『アリエリー教授の「行動経済学」入門』 ダン・アリエリー
・太るとわかっているのに食べてしまう
・解約したい有料チャンネルの契約をいつまでも続ける
・恋は「吊り橋」でよく実る
・報酬が時にやる気を削ぐ
などなど、人のふるまいに潜む不合理をユニークな実験とケーススタディでひもとき、暮らしやビジネスへの活かし方を受講者とともに考える。(紹介文より)
何かを選ぶとき、自分はちゃんと考えているとほとんどの人は答えます。でも、ホントにそれでいいの?と思うような選択をする人は大勢います。

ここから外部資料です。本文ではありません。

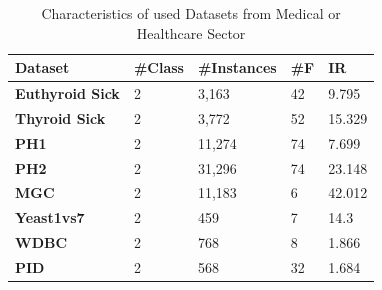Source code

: \begin{table}[h]
    \centering
    \begin{tabular}{|p{}<{\centering}|p{}<{\centering}|p{}<{\centering}|p{}<{\centering}|p{}<{\centering}|}
    \hline
    \textbf{Dataset}        & \textbf{\#Class} & \textbf{\#Instances} & \textbf{\#F} & \textbf{IR} \\ \hline
    \textbf{Euthyroid Sick} & 2                & 3,163                & 42           & 9.795       \\ \hline
    \textbf{Thyroid Sick}   & 2                & 3,772                & 52           & 15.329      \\ \hline
    \textbf{PH1}            & 2                & 11,274               & 74           & 7.699       \\ \hline
    \textbf{PH2}            & 2                & 31,296               & 74           & 23.148      \\ \hline
    \textbf{MGC}            & 2                & 11,183               & 6            & 42.012      \\ \hline
    \textbf{Yeast1vs7}      & 2                & 459                  & 7            & 14.3        \\ \hline
    \textbf{WDBC}      & 2                & 768                  & 8            & 1.866        \\ \hline
    \textbf{PID}      & 2                & 568                  & 32            & 1.684        \\ \hline
    \end{tabular}
    \caption{Characteristics of used Datasets from Medical or Healthcare Sector}
    \label{tab6}
\end{table}

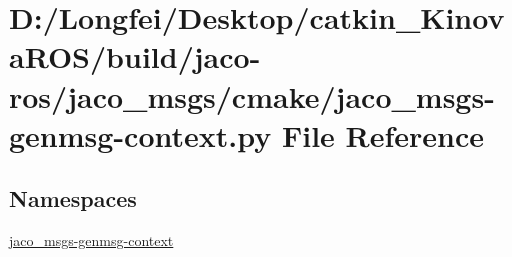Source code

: \hypertarget{jaco__msgs-genmsg-context_8py}{}\section{D\+:/\+Longfei/\+Desktop/catkin\+\_\+\+Kinova\+R\+O\+S/build/jaco-\/ros/jaco\+\_\+msgs/cmake/jaco\+\_\+msgs-\/genmsg-\/context.py File Reference}
\label{jaco__msgs-genmsg-context_8py}
\subsection*{Namespaces}
\begin{DoxyCompactItemize}
\item 
 \hyperlink{namespacejaco__msgs-genmsg-context}{jaco\+\_\+msgs-\/genmsg-\/context}
\end{DoxyCompactItemize}

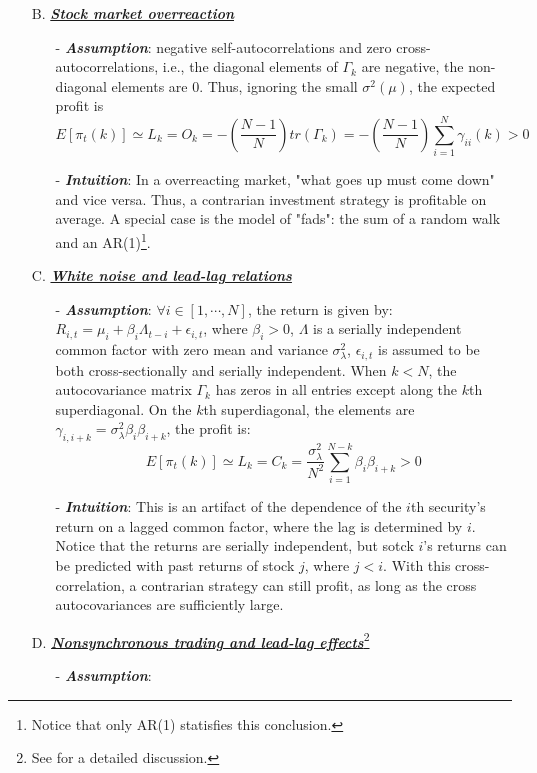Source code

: \begin{enumerate}
    \item[B.] \underline{\textbf{\textit{Stock market overreaction}}}
    \begin{enumerate}
        \item[-] \textbf{\textit{Assumption}}: negative self-autocorrelations and zero cross-autocorrelations, i.e., 
        the diagonal elements of $\Gamma_k$ are negative, the non-diagonal elements are 0. Thus, ignoring the small $\sigma^2(\mu)$, 
        the expected profit is $$E[\pi_t(k)]\simeq L_k = O_k = -\left(\frac{N-1}{N}\right)tr(\Gamma_k) = -\left(\frac{N-1}{N}\right)\sum^N_{i=1}\gamma_{ii}(k)>0$$ 
        \item[-] \textit{\textbf{Intuition}}: In a overreacting market, "what goes up must come down" and vice versa. Thus, a contrarian investment strategy is profitable on average.
        A special case is the model of "fads": the sum of a random walk and an AR(1)\footnote{Notice that only AR(1) statisfies this conclusion.}.
    \end{enumerate}
    \item[C.] \underline{\textbf{\textit{White noise and lead-lag relations}}}
    \begin{enumerate}
        \item[-] \textbf{\textit{Assumption}}: $\forall i \in [1,\cdots,N]$, the return is given by: $R_{i,t}=\mu_i+\beta_i\Lambda_{t-i}+\epsilon_{i,t}$, where $\beta_i>0$,
        $\Lambda$ is a serially independent common factor with zero mean and variance $\sigma_{\lambda}^2$, $\epsilon_{i,t}$ is assumed to be both cross-sectionally and serially independent.
        When $k<N$, the autocovariance matrix $\Gamma_k$ has zeros in all entries except along the $k$th superdiagonal. On the $k$th superdiagonal, 
        the elements are $\gamma_{i,i+k}=\sigma^2_{\lambda}\beta_i\beta_{i+k}$, the profit is: $$E[\pi_t(k)]\simeq L_k = C_k = \frac{\sigma^2_{\lambda}}{N^2}\sum^{N-k}_{i=1}\beta_i\beta_{i+k}>0$$
        \item[-] \textbf{\textit{Intuition}}: This is an artifact of the dependence of the $i$th security's return on a lagged common factor, where the lag is determined by $i$. Notice that the returns
        are serially independent, but sotck $i$'s returns can be predicted with past returns of stock $j$, where $j<i$. With this cross-correlation, a contrarian strategy can still profit, as long
        as the cross autocovariances are sufficiently large.
    \end{enumerate} 
    \item[D.] \underline{\textbf{\textit{Nonsynchronous trading and lead-lag effects}}}\footnote{See \citet{lo1990econometric} for a detailed discussion.}
    \begin{enumerate}
        \item[-] \textbf{\textit{Assumption}}:
        

\end{enumerate}
\end{enumerate}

「どうして飲み過ぎたの?」「なぜ、そんなに高い買い物したの?」「約束の時間にどうして遅刻したの?」そういうツッコミに対して「良くわからない」とか「あの時は、こっちがいいと思ったんだ」というような答えが返ってくることがほとんどです。
どうして不合理な行動をしてしまうのかしら?それを考えるのが「行動経済学」です。
Aという店で15ドルで売っているペンが、Bという店で7ドルで売っていたら、その店が少し遠くても買いに行こうと思う人はかなりいます。でも、Cという店で見つけた1,015ドルのスーツが、Dという店では1,007ドルだよと言われても、買いに行く人は余りいません。どちらも同じ8ドル差なのに、どうしてなのかしら?
金額が大きくなれば差額の元の値段に対する比率が低くなります。すると、その位の差ならいいやという心理が生まれるのだそうです。つまりスーパーのチラシを見て、こっちの方が1円安いというようなことを気にする人でも、車や家など高額の買い物をする時になると、小さな差なら気にならなくなってしまい、往々にして高い方を買ってしまうというのです。

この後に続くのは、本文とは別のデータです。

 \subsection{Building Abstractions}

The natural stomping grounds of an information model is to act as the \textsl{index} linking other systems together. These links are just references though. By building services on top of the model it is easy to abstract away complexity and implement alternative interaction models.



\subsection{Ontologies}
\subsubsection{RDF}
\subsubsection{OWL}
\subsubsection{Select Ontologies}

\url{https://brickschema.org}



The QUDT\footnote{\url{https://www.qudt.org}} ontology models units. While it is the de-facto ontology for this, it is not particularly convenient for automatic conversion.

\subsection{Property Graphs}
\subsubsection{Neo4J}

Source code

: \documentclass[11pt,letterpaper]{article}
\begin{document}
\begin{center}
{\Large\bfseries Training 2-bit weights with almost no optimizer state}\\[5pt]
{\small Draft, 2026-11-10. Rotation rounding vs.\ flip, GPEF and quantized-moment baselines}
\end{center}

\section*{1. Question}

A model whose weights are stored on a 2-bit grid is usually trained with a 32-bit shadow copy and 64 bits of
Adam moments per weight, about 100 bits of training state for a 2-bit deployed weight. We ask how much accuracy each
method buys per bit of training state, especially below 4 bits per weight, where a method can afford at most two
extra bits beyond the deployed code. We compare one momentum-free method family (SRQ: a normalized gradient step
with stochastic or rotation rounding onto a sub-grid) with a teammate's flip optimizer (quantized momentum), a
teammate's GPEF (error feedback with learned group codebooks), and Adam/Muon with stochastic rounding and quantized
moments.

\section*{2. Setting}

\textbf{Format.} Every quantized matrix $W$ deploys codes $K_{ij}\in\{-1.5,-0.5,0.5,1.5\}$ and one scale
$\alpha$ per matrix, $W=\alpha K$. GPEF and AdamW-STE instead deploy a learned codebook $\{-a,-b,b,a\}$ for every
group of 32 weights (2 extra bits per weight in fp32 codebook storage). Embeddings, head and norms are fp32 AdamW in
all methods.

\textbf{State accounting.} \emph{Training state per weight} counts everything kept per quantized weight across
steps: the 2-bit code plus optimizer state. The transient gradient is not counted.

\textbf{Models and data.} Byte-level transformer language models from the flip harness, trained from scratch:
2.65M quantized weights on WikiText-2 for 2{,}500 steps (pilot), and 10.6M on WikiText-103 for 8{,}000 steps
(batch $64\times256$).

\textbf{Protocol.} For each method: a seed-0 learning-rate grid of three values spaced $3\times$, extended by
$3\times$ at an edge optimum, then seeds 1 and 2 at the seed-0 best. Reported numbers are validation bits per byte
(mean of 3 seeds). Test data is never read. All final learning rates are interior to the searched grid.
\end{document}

「揺れる吊り橋で出会った二人が、吊り橋のどこで出会ったら恋に落ちる可能性が高いのか?」といえば、橋の真ん中なんです。橋が揺れてドキドキしたことと、異性を意識してドキドキしたことが誤認識されてしまうわけです。自分の脈拍が上がっている時、スポーツをしている時とか、旅先とかでも同じようなことが起きるのです。
でも、日常に戻って暫くすると、アレって気がつくわけです。この人ステキじゃないなぁってね(笑)
行列している店に入りたいと思ったり、仲間が持っているものが気になったり、 自分で選んでいると思っているけど、実はそうじゃないってことがたくさんあるのです。
「何で買っちゃったんだろう?」「どうしてダイエットができないの?」誰しもが持っている、こういう疑問の回答がこの本で説明されています。